As someone who reads, researches, and writes about history, I feel a bit of a responsibility. The "lessons of the past" are often very powerful explanatory tools in the present. Lots of people rely on an understanding of history to inform their ideas about what is happening today. Many public figures (politicians, business leaders, cultural influencers) use their interpretations of the choices, actions, and intentions of people in the past to decide what to do in the present. Or at least, to justify what they do in the present. I'm often unsure how much is real and how much rhetorical, when politicians call on historical precedents. And don't even get me started on the Supreme Court!
In any case, I feel like there's a bit at stake, when history is misused to support choices that are obviously NOT consistent with the justifications given. That's not to say that people can't have disagreements about what is important in the past and what it meant. Or even about what happened. But this reasonable disagreement is short-circuited when a very simple position is taken and then someone will argue that it MEANS something they want to promote. For example, "America was conceived as a Christian nation and so we should outlaw abortion". Or "America was explicitly established as a secular nation and so we should tax churches." The historical reality is more complicated than that. America was NOT explicitly established as a religious or a secular nation. There are indications that many of the founders were not particularly orthodox in their beliefs. Jefferson rewrote the New Testament with no miracles in it. Several patriots were apparently also deists. The head of state was not also the head of an established church, as was the case in Britain. But on the other hand, the states were not all required to immediately break the bond between church and state. Massachusetts didn't disestablish the Puritan (Congregational) Church until January 1, 1834! And even after that late date, people were convicted and imprisoned for blasphemy!

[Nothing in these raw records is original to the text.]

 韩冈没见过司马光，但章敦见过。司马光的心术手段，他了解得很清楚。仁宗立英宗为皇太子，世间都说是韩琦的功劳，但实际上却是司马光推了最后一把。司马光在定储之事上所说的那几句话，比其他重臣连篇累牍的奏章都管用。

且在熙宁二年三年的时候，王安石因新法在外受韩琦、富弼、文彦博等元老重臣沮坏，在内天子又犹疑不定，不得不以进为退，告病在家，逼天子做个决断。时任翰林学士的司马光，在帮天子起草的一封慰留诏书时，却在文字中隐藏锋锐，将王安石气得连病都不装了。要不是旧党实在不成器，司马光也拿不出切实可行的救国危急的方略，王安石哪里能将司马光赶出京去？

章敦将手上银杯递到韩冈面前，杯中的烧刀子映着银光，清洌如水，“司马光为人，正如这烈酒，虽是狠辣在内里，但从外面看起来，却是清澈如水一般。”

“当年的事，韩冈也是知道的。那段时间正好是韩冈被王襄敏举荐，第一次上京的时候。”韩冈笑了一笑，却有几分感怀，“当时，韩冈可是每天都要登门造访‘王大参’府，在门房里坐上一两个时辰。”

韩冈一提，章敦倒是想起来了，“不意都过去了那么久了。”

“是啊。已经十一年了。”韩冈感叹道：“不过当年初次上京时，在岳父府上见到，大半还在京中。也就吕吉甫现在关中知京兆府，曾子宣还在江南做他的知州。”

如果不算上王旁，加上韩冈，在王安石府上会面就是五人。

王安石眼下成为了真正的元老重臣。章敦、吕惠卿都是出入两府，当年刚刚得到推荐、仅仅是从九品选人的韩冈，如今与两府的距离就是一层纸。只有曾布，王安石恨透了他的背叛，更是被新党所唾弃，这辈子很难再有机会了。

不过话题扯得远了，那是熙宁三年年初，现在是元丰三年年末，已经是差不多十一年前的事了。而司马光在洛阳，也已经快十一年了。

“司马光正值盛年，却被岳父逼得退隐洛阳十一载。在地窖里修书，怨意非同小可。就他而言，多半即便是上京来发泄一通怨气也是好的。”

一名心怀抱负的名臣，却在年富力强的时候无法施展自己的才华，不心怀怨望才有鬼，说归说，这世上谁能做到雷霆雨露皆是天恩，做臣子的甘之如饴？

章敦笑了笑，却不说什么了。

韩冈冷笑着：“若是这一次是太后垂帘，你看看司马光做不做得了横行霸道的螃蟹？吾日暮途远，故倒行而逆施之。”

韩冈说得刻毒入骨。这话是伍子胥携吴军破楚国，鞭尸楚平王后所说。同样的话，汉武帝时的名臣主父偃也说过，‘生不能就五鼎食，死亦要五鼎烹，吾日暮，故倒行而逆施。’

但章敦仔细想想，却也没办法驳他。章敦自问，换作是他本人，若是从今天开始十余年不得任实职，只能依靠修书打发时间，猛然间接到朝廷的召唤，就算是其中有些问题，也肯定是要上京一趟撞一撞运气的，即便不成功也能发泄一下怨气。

So I get a bit annoyed, when these types of overly simplistic claims are made to justify whatever position someone wants to take in the present. And as I mentioned, I have a real problem with the way America's highest court dances around pretending to get inside the heads of the founders; or even assuming that's how they should be doing their job. That's probably a post for another day. For today, I feel like it ought to be at least a small part of what I do here, to weigh in on things people are saying about history. In the past, I used to make YouTube reaction videos where I'd discuss things others were posting. I've read several historical Substacks and I've commented on some. Often it's just to add a point or call the author's attention to details they may not have considered. To date, I haven't engaged in full-on debunking, partly because I don't think there's as much nonsense on Substack as there might be on other platforms.

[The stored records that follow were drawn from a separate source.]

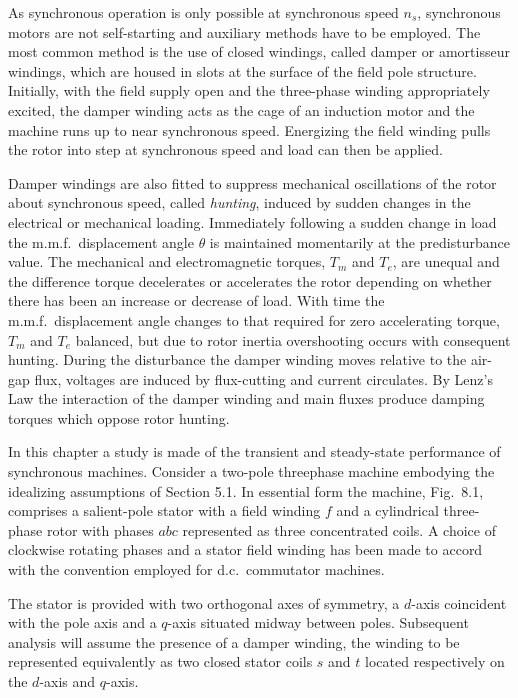 \documentclass[a4paper,numbers=noenddot,12pt]{scrbook}
\begin{document}
    As synchronous operation is only possible at synchronous speed $n_s$, synchronous motors are not self-starting and auxiliary methods have to be employed. The most common method is the use of closed windings, called damper or amortisseur windings, which are housed in slots at the surface of the field pole structure. Initially, with the field supply open and the three-phase winding appropriately excited, the damper winding acts as the cage of an induction motor and the machine runs up to near synchronous speed. Energizing the field winding pulls the rotor into step at synchronous speed and load can then be applied.

    Damper windings are also fitted to suppress mechanical oscillations of the rotor about synchronous speed, called \textit{hunting}, induced by sudden changes in the electrical or mechanical loading. Immediately following a sudden change in load the m.m.f.\ displacement angle $\theta$ is maintained momentarily at the predisturbance value. The mechanical and electromagnetic torques, $T_m$ and $T_e$, are unequal and the difference torque decelerates or accelerates the rotor depending on whether
    there has been an increase or decrease of load. With time the m.m.f.\ displacement angle changes to that required for zero accelerating torque, $T_m$ and $T_e$ balanced, but due to rotor inertia overshooting occurs with consequent hunting. During the disturbance the damper winding moves relative to the air-gap flux, voltages are induced by flux-cutting and current circulates. By Lenz's Law the interaction of the damper winding and main fluxes produce damping torques which oppose rotor hunting.

    In this chapter a study is made of the transient and steady-state performance of synchronous machines. Consider a two-pole three­phase machine embodying the idealizing assumptions of Section 5.1. In essential form the machine, Fig.\ 8.1, comprises a salient-pole stator with a field winding $f$ and a cylindrical three-phase rotor with phases $abc$ represented as three concentrated coils. A choice of clockwise rotating phases and a stator field winding has been made to accord with the convention employed for d.c.\ commutator machines.

    The stator is provided with two orthogonal axes of symmetry, a $d$-axis coincident with the pole axis and a $q$-axis situated midway between poles. Subsequent analysis will assume the presence of a damper winding, the winding to be represented equivalently as two closed stator coils $s$ and $t$ located respectively on the $d$-axis and $q$-axis.
\end{document}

But there IS a bit of weirdness, that as a historian I have been a bit uncomfortable with. I'm talking about the way the biggest history-related Substack, written by my former mentor, has seemed to devolve into a talking-points-memo for the Blue Team. Also some of the stuff I'm seeing from
and his colleagues at Canadian Patriot and the Rising Tide Foundation. I've been dipping into their content occasionally. There's a lot of it; this seems to be a very well-funded and prolific operation. And the production values are pretty high. So it seems like they might be taken seriously and believed, which I think could be problematic.One of the biggest issues I have with the stuff I've looked at so far is the strange mix of apparently well-sourced statements on the one hand and completely unsupported claims on the other. Ehret, like his teacher Lyndon Larouche, calls on events and people that aren't common knowledge and tries to tie them together in novel ways. I have been interested in some of the people, and curious about the claims Ehret and Larouche have made about them. But I'm confused about the world-view that seems to inform the way they have organized the past into an eternal battle between good guys (the Platonic Humanists, if I understand it) and bad guys (the Aristotelian Oligarchs). I have been a bit surprised, I have to admit, by some of the folks they have put on the good guys team or the bad guys. And there’s a lot of emotion.

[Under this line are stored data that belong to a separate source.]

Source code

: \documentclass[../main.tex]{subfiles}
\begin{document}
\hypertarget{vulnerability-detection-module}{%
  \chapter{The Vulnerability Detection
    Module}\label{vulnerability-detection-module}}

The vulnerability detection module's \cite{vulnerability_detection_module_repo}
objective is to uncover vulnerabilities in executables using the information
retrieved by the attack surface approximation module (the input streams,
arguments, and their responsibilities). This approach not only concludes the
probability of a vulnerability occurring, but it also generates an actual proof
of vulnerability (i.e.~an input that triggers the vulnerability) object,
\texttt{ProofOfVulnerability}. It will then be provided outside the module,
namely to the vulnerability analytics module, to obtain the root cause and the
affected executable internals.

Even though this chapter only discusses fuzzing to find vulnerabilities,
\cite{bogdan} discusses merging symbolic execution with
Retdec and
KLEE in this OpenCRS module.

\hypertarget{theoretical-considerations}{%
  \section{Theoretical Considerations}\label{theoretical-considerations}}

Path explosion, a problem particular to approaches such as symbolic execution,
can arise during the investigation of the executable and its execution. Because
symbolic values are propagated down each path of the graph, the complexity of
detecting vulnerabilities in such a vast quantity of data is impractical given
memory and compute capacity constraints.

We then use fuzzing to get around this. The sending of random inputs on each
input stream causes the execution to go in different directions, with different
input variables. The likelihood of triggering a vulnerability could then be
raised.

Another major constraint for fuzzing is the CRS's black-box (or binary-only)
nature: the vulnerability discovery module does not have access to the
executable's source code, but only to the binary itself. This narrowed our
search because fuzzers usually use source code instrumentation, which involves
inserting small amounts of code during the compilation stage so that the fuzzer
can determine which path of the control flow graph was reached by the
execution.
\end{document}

There's a passage at the end of a long Larouche article from the late 1970s, where he concludes, "The history of mankind...is the history of reason's struggle against the oligarchical principle of unreason. Not to be a Neoplatonic humanist today is to be morally not a member of the human species." This isn't a compelling advertisement for the type of history I think these people are going to produce. There's another passage in this same article, where Larouche says, "The cleverest way, psychologically, in which to hide a secret is to divert the investigator down a tiring trail toward a false discovery. His own efforts convince him either that he has found a secret through great energy and cleverness on his own part, or, if the secret he seeks appears still but to barely elude his grasp, he values all the more his continued course of misdirection." (both quotes from "The Secret Known Only to the Inner Elites", The Campaigner, May-June 1978). I'm reminded of advice I received as a rookie salesman long ago, that to convince a customer one could either "dazzle them with brilliance or baffle them with bullshit."
I'm not saying everything these Canadian Patriots say is bullshit. But I get suspicious when I see broad generalizations and claims made that the author just expects the reader to accept without either evidence or a compelling argument. I'm unsure, however, how to proceed. Does it make any sense, chasing them down their rabbit hole? The whole worldview is head-spinningly at odds with...well, history. Again, that's not to say that the Master Narrative is correct. I'm probably more prone to reflexively challenging mainstream history than anyone you'll meet. But that doesn't mean that any idea that challenges the mainstream is equally valid. Whig History, or Hegelian or Marxist teleology, for other examples.
The question I'm struggling with, I guess, is whether to intervene? How popular is this site? How many people, not knowing anything about any of these historical figures like Ruskin (who was a legitimate weirdo and inspired Cecil Rhodes) or Isaac Newton (whom they say was a "fake" scientist who plagiarized the real ones), will take their word for it? What conclusions will people draw about the present and what we should do in it? Is this just a crazy but ineffectual little crank movement, like Ayn Rand's Objectivists in the 80s? Or is this alternate history gaining momentum?
In contrast to the U.S., Canada, where I live, has not defined itself by disputes over religion. From colonial days, English speakers were nearly universally members of Protestant creeds and French speakers members of the Catholic Church. They formed our "two solitudes", co-existing without warfare but with tension from the past apparent. Increasingly, though, with immigration coming from nations which are neither Protestant nor Catholic, we are becoming more pluralistic, though not without objections from nationalist racists.
Plus organized religion has taken hits in popularity, most chiefly with the recognition of its denial of the humanity of Indigenous peoples in the residential school system (and the physical and mental abuse related to that), although America did its fair share in that line as well.